-- Task details --
Show each line of the entries below in which the word "interaction" appears.

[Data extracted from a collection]

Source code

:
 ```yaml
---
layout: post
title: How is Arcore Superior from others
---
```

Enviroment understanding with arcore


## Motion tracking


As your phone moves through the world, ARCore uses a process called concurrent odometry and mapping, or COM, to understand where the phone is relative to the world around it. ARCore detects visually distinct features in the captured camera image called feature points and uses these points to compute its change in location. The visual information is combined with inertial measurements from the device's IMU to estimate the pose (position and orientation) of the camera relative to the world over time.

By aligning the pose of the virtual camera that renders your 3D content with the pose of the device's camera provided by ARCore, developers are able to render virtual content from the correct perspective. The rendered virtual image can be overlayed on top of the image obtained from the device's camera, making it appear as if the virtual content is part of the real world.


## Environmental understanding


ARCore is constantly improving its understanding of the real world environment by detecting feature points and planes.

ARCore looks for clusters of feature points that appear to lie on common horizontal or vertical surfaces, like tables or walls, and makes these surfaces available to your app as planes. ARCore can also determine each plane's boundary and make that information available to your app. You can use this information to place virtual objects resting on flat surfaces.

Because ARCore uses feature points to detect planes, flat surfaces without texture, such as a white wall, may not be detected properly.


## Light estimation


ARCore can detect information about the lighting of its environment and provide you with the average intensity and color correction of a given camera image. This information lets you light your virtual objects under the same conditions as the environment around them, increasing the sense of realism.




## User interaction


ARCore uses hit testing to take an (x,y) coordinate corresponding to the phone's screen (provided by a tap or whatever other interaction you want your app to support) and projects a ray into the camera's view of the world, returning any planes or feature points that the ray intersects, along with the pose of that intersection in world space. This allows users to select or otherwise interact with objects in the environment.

-- Answer to this task --
## User interaction
ARCore uses hit testing to take an (x,y) coordinate corresponding to the phone's screen (provided by a tap or whatever other interaction you want your app to support) and projects a ray into the camera's view of the world, returning any planes or feature points that the ray intersects, along with the pose of that intersection in world space. This allows users to select or otherwise interact with objects in the environment.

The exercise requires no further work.